** EXERCISE AIM **
All lines in the data that hold the word "console" need copying.

(Data records)
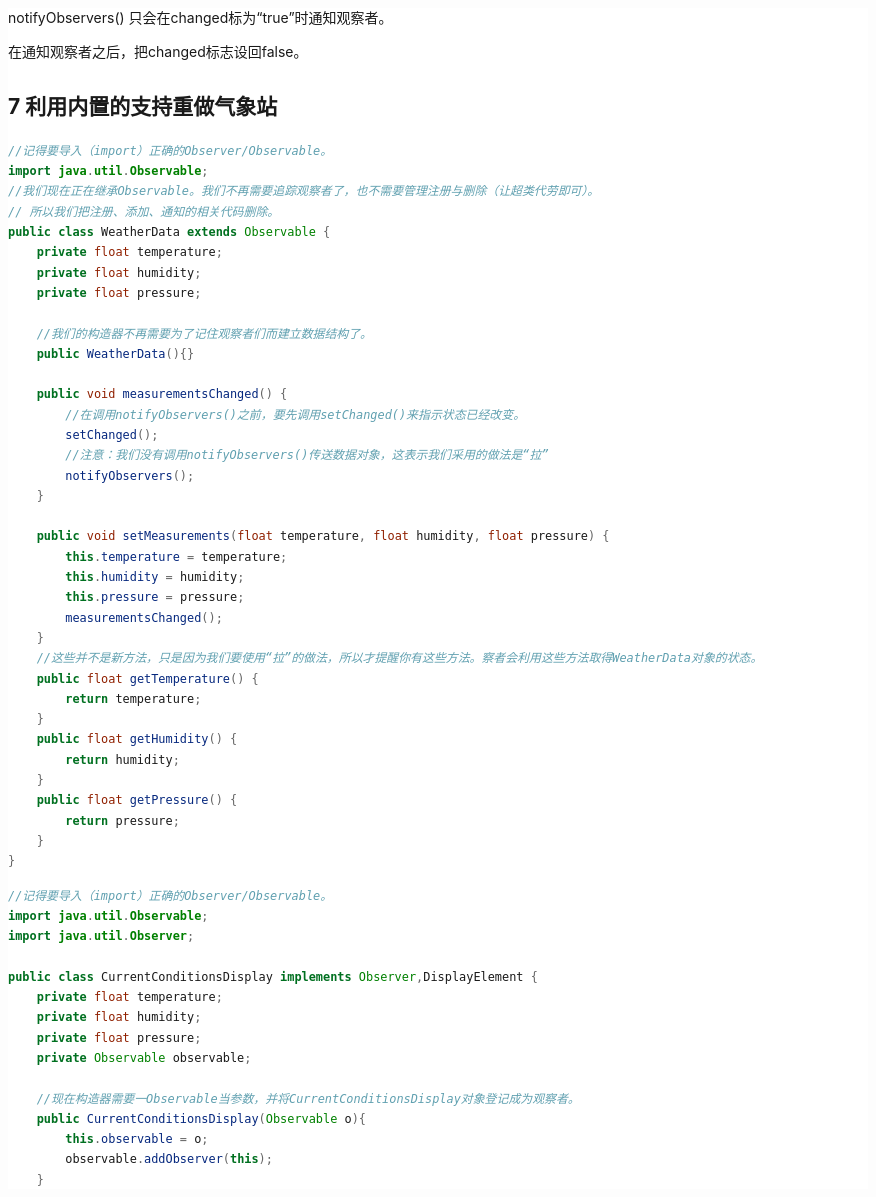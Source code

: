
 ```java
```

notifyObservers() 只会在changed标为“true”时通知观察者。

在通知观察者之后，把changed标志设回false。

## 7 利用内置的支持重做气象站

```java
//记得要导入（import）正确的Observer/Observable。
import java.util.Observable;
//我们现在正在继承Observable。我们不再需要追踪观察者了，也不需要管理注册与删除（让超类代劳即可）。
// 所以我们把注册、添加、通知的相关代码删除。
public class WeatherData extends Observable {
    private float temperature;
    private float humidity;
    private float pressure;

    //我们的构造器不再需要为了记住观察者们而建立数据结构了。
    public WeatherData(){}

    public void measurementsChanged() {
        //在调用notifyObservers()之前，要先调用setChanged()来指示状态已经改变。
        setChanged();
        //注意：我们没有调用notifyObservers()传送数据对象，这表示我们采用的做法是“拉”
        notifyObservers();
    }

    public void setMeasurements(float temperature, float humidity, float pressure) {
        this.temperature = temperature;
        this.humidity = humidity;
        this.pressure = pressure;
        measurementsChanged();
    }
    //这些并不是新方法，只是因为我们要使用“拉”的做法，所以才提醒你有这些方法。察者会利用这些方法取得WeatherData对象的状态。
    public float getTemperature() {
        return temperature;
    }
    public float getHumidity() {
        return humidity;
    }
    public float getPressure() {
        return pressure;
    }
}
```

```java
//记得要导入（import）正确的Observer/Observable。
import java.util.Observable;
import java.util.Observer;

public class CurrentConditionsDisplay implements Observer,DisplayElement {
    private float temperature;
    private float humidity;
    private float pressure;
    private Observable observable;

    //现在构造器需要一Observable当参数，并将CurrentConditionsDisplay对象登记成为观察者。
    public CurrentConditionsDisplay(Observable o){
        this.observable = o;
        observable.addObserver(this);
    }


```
---
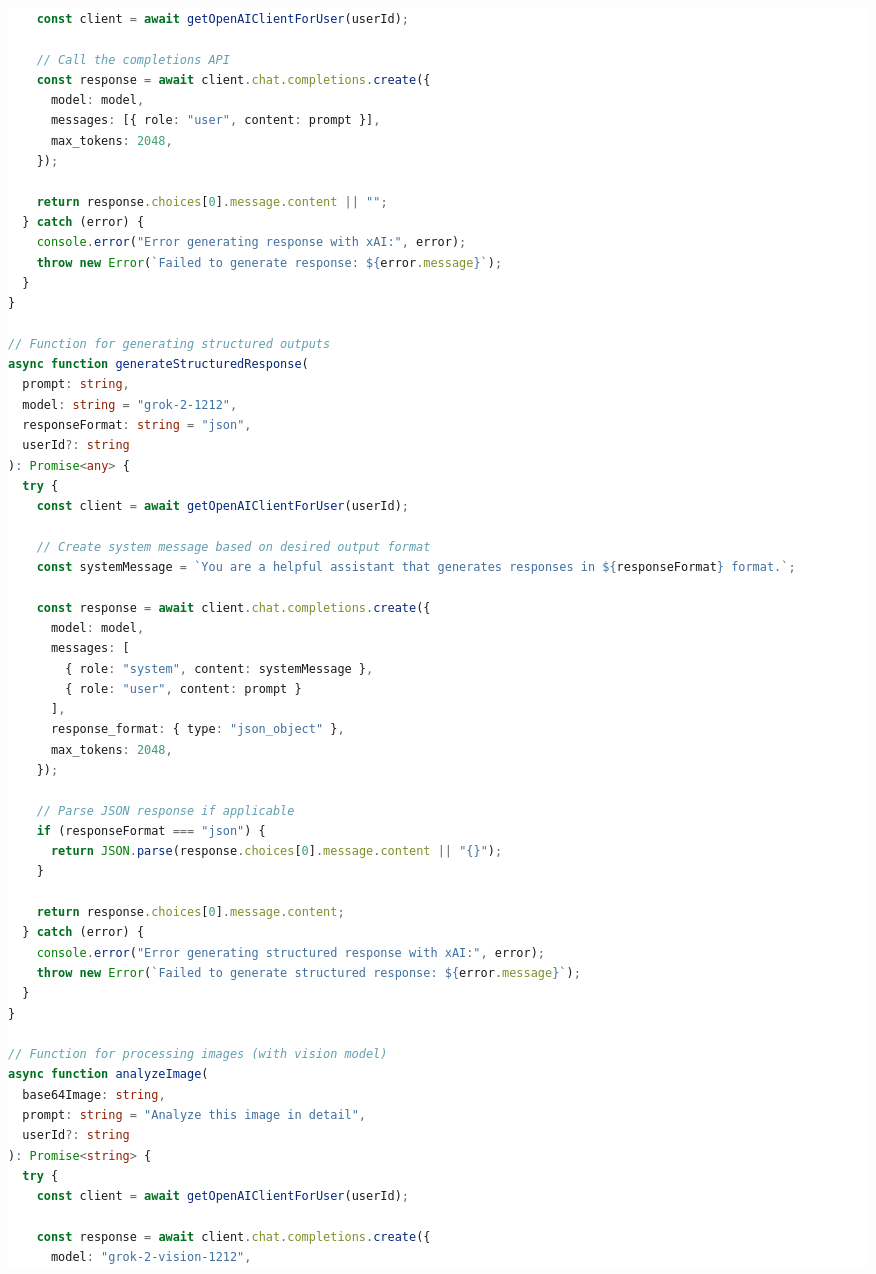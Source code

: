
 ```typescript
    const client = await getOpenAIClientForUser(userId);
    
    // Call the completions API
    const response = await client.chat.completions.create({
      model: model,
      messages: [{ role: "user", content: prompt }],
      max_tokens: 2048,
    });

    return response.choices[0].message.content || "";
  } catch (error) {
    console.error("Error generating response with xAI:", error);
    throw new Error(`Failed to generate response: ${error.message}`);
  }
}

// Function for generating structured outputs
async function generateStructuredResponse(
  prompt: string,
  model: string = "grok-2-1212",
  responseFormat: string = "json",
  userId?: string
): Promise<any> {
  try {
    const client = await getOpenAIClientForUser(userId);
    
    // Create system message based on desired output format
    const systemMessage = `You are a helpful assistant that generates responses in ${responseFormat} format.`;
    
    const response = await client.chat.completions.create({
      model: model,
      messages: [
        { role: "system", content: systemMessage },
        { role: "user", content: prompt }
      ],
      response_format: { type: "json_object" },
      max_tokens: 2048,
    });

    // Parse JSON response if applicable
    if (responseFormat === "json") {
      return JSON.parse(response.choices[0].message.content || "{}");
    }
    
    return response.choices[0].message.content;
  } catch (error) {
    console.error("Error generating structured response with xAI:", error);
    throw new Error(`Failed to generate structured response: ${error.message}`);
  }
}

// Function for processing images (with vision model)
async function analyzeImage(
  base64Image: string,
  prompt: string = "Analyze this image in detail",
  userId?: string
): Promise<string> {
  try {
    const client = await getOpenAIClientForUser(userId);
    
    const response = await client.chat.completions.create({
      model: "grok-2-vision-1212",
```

** ANSWER SECTION **
    console.error("Error generating response with xAI:", error);
    console.error("Error generating structured response with xAI:", error);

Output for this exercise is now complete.